Exercise requirements: Only some lines are wanted. Transcribe, exactly, the lines below from the line with "kinematickou nebo difuzní." up to and including the line with "Příklad řešení povrchového odtoku pomocí kinematickou".

[Collected data]
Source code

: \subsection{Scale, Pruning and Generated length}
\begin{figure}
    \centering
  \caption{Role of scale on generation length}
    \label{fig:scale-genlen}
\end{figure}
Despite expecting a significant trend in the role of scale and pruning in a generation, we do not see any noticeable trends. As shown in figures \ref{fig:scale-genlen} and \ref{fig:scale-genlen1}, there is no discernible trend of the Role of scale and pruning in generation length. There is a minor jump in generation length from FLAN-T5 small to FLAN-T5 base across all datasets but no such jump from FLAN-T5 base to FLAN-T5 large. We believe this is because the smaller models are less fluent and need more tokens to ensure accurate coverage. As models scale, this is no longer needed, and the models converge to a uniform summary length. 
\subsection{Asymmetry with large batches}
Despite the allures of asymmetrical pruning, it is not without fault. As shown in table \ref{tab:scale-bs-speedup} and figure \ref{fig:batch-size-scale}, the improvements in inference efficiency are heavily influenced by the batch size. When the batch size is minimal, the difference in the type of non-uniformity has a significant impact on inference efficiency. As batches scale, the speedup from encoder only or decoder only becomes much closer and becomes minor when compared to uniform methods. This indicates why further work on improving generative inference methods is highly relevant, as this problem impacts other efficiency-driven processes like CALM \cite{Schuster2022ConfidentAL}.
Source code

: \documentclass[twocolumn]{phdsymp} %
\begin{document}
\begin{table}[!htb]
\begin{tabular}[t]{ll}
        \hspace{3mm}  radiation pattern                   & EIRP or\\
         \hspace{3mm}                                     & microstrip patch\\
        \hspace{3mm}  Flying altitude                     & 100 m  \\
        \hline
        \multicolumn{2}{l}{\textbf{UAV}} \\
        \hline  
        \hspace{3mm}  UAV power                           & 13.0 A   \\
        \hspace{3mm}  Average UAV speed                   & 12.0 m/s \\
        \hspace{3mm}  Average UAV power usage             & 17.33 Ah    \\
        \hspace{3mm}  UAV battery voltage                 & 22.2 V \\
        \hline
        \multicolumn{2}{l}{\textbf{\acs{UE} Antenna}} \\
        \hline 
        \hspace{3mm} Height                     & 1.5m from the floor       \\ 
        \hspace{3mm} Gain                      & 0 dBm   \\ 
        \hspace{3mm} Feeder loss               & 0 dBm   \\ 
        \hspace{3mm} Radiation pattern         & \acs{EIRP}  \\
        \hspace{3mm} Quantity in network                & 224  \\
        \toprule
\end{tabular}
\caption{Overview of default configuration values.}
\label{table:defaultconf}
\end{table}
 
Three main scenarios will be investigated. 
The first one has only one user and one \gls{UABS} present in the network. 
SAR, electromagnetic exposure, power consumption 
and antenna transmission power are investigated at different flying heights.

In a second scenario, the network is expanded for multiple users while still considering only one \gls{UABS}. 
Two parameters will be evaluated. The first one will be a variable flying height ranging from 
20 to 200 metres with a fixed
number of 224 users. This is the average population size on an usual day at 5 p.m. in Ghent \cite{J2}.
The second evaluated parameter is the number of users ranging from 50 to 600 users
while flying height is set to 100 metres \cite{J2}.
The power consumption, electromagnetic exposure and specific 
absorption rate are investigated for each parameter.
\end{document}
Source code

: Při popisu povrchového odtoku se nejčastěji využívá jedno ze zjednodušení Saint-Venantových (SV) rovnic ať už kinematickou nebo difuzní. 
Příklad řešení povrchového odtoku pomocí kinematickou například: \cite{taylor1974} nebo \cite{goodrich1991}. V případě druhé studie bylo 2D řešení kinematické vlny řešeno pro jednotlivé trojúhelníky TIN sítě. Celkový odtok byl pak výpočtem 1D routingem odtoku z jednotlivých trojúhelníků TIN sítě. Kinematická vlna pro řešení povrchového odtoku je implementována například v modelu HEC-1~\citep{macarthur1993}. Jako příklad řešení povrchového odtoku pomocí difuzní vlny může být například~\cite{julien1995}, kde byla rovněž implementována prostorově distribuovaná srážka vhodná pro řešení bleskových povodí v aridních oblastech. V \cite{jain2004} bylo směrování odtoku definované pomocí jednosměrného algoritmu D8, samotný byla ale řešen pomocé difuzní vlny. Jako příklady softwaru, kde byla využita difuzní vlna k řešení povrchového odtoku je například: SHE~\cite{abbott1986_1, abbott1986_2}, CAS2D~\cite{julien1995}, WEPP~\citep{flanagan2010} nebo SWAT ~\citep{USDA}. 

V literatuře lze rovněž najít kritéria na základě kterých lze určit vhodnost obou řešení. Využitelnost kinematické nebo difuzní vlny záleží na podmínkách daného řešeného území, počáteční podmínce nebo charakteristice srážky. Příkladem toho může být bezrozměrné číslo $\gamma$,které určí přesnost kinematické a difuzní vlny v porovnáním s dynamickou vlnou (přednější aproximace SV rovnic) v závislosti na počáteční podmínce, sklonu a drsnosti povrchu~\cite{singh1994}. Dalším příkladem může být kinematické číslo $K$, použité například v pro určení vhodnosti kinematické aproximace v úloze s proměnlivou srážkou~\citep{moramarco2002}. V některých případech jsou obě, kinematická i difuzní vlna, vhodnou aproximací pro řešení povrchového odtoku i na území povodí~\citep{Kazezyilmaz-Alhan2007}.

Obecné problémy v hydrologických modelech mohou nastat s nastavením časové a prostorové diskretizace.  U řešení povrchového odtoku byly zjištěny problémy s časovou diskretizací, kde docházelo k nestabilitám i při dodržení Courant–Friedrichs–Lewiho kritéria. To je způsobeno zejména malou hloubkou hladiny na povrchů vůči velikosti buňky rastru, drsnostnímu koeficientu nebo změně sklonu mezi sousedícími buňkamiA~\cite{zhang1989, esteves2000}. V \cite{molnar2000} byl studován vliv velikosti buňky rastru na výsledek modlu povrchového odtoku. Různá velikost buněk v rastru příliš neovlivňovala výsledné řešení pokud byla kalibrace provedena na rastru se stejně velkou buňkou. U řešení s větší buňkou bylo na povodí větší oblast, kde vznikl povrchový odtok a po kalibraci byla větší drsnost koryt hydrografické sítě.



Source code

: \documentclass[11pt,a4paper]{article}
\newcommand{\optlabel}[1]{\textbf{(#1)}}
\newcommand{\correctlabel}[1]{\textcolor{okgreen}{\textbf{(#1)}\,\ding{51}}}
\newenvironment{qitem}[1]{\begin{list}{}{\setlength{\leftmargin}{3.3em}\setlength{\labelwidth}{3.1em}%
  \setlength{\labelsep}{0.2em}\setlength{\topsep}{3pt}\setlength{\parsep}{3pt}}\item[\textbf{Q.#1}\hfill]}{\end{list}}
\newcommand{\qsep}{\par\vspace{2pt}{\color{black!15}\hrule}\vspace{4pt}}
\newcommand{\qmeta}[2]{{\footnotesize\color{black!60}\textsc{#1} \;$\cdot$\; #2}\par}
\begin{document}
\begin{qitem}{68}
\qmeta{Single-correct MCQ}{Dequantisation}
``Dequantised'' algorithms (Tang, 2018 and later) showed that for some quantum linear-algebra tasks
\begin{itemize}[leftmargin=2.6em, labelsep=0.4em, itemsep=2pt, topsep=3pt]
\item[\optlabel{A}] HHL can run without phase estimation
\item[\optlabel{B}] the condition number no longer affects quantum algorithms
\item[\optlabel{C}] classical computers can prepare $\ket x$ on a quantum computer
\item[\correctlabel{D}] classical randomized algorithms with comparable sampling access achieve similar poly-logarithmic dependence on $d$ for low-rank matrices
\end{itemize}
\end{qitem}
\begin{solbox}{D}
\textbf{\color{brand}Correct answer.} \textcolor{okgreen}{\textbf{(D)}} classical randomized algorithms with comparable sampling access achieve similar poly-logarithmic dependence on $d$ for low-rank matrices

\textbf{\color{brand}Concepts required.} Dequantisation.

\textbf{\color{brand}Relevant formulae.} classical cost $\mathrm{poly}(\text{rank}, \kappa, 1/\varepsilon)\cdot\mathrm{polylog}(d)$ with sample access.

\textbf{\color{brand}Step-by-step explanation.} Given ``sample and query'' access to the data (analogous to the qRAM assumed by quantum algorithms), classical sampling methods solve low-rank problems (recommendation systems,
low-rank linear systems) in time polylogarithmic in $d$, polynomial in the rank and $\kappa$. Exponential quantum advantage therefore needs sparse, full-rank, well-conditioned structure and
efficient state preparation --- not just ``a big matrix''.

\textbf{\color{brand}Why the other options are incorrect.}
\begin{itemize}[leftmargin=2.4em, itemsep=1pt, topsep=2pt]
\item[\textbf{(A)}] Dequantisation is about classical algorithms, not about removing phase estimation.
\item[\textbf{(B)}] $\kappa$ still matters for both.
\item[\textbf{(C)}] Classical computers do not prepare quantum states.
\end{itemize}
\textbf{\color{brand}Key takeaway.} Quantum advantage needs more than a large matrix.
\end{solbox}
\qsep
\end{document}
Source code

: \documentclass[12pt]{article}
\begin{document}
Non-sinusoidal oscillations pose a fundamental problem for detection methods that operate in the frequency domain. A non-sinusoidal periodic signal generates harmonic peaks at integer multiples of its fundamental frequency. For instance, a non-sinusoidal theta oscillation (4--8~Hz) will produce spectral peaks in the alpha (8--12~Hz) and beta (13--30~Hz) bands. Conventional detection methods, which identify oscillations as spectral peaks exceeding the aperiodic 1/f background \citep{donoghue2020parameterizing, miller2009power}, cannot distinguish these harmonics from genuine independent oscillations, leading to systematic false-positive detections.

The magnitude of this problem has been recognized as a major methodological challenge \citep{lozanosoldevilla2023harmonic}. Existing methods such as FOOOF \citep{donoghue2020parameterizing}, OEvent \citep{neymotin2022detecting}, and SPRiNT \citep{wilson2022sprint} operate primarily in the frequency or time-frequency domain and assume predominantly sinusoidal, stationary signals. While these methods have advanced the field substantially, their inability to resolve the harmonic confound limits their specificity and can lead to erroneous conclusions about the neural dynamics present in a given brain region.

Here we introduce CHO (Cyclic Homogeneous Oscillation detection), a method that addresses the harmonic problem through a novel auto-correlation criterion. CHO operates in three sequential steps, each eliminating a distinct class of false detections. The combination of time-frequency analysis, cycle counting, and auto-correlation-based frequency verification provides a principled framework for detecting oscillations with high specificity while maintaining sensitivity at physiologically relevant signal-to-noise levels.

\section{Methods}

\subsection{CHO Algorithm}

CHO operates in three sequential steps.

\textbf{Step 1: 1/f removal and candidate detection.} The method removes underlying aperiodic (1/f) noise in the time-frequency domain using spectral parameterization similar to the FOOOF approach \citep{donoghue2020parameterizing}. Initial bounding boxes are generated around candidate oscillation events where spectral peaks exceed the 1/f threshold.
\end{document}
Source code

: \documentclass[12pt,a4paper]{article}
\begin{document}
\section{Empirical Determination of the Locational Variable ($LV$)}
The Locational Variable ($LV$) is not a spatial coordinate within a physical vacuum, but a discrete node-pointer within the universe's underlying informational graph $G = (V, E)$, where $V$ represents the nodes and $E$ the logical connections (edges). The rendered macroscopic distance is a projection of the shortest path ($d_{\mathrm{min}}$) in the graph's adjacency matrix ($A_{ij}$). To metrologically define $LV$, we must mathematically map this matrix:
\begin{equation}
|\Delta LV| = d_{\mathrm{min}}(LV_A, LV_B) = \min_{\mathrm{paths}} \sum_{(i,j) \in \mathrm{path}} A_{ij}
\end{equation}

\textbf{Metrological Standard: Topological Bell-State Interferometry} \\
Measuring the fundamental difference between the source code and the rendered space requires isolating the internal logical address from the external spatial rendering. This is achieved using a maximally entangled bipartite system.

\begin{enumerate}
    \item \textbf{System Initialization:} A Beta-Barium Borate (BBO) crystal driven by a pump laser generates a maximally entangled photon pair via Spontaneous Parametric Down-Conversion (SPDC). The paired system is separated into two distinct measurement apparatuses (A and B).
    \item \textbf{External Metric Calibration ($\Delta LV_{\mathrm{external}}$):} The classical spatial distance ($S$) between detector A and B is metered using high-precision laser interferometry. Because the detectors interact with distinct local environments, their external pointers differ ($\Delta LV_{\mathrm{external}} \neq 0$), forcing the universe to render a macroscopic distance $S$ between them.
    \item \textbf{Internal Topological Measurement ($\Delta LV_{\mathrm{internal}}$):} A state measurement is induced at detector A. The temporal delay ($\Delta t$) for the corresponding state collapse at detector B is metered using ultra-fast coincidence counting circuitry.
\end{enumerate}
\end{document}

Written answer:
: Při popisu povrchového odtoku se nejčastěji využívá jedno ze zjednodušení Saint-Venantových (SV) rovnic ať už kinematickou nebo difuzní. 
Příklad řešení povrchového odtoku pomocí kinematickou například: \cite{taylor1974} nebo \cite{goodrich1991}. V případě druhé studie bylo 2D řešení kinematické vlny řešeno pro jednotlivé trojúhelníky TIN sítě. Celkový odtok byl pak výpočtem 1D routingem odtoku z jednotlivých trojúhelníků TIN sítě. Kinematická vlna pro řešení povrchového odtoku je implementována například v modelu HEC-1~\citep{macarthur1993}. Jako příklad řešení povrchového odtoku pomocí difuzní vlny může být například~\cite{julien1995}, kde byla rovněž implementována prostorově distribuovaná srážka vhodná pro řešení bleskových povodí v aridních oblastech. V \cite{jain2004} bylo směrování odtoku definované pomocí jednosměrného algoritmu D8, samotný byla ale řešen pomocé difuzní vlny. Jako příklady softwaru, kde byla využita difuzní vlna k řešení povrchového odtoku je například: SHE~\cite{abbott1986_1, abbott1986_2}, CAS2D~\cite{julien1995}, WEPP~\citep{flanagan2010} nebo SWAT ~\citep{USDA}. 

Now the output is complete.